[Opening DATA SUPPLIED section]
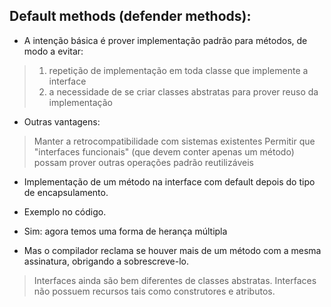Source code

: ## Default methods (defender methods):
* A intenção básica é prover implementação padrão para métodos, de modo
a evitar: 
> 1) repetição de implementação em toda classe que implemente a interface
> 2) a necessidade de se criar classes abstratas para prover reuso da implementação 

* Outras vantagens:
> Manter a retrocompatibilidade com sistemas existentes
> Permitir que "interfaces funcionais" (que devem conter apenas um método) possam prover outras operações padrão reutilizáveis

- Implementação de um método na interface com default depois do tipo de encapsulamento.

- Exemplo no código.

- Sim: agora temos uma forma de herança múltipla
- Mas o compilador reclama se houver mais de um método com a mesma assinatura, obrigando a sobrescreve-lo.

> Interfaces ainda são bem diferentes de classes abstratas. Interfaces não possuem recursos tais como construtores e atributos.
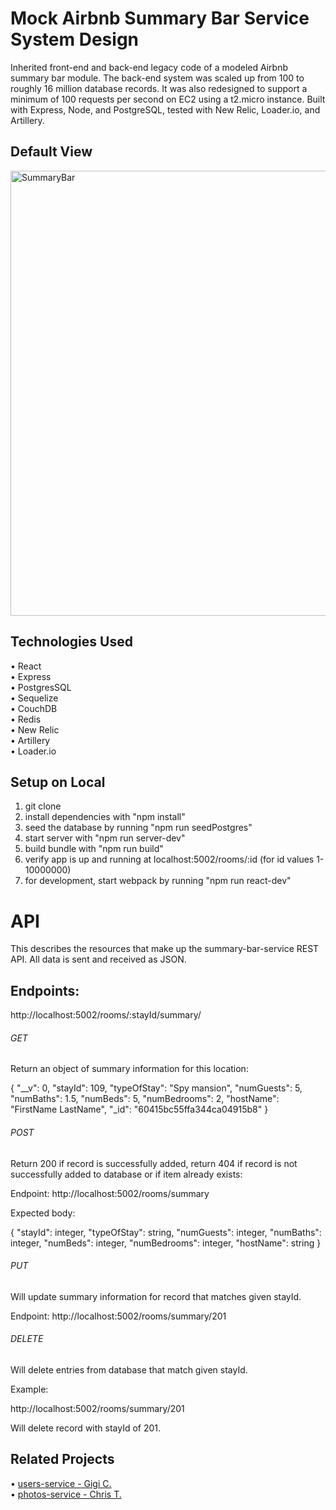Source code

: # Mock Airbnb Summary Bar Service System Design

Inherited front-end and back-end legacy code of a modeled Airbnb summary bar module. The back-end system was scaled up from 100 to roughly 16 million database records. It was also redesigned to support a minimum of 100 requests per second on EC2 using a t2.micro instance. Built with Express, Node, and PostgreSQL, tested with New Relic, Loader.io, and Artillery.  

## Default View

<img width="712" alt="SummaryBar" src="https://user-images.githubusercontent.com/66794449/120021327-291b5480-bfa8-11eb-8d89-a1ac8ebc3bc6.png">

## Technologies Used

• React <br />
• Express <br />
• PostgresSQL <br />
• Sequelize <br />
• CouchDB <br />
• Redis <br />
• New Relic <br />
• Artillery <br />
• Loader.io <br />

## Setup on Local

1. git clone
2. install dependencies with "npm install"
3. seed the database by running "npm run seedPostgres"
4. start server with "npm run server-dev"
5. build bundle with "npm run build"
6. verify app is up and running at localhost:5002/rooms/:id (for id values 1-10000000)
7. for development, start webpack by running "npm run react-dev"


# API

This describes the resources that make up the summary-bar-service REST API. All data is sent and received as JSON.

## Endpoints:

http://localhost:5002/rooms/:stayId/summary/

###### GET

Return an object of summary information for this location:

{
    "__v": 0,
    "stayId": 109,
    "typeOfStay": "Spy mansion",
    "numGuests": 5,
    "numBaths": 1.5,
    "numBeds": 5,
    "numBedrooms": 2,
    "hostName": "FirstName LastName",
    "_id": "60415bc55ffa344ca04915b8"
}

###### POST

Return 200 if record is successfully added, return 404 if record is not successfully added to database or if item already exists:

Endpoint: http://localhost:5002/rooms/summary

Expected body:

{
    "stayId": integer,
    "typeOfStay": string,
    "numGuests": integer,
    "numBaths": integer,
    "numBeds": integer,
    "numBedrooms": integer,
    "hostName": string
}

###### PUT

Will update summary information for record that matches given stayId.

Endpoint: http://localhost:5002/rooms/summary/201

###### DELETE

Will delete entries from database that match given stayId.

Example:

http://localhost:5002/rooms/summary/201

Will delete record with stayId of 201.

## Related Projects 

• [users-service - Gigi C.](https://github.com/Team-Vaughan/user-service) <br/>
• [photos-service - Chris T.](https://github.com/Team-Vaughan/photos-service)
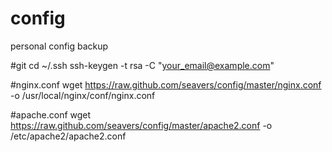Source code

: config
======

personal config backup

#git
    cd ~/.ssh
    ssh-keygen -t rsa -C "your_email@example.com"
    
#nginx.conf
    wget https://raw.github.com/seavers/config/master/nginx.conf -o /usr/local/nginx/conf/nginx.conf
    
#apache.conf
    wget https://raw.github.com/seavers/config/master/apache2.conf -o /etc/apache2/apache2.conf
[Closing DATA SUPPLIED section]
All lines of the listing that contain the word "wget" should be copied out.

COMPLETED TASK:
    wget https://raw.github.com/seavers/config/master/nginx.conf -o /usr/local/nginx/conf/nginx.conf
    wget https://raw.github.com/seavers/config/master/apache2.conf -o /etc/apache2/apache2.conf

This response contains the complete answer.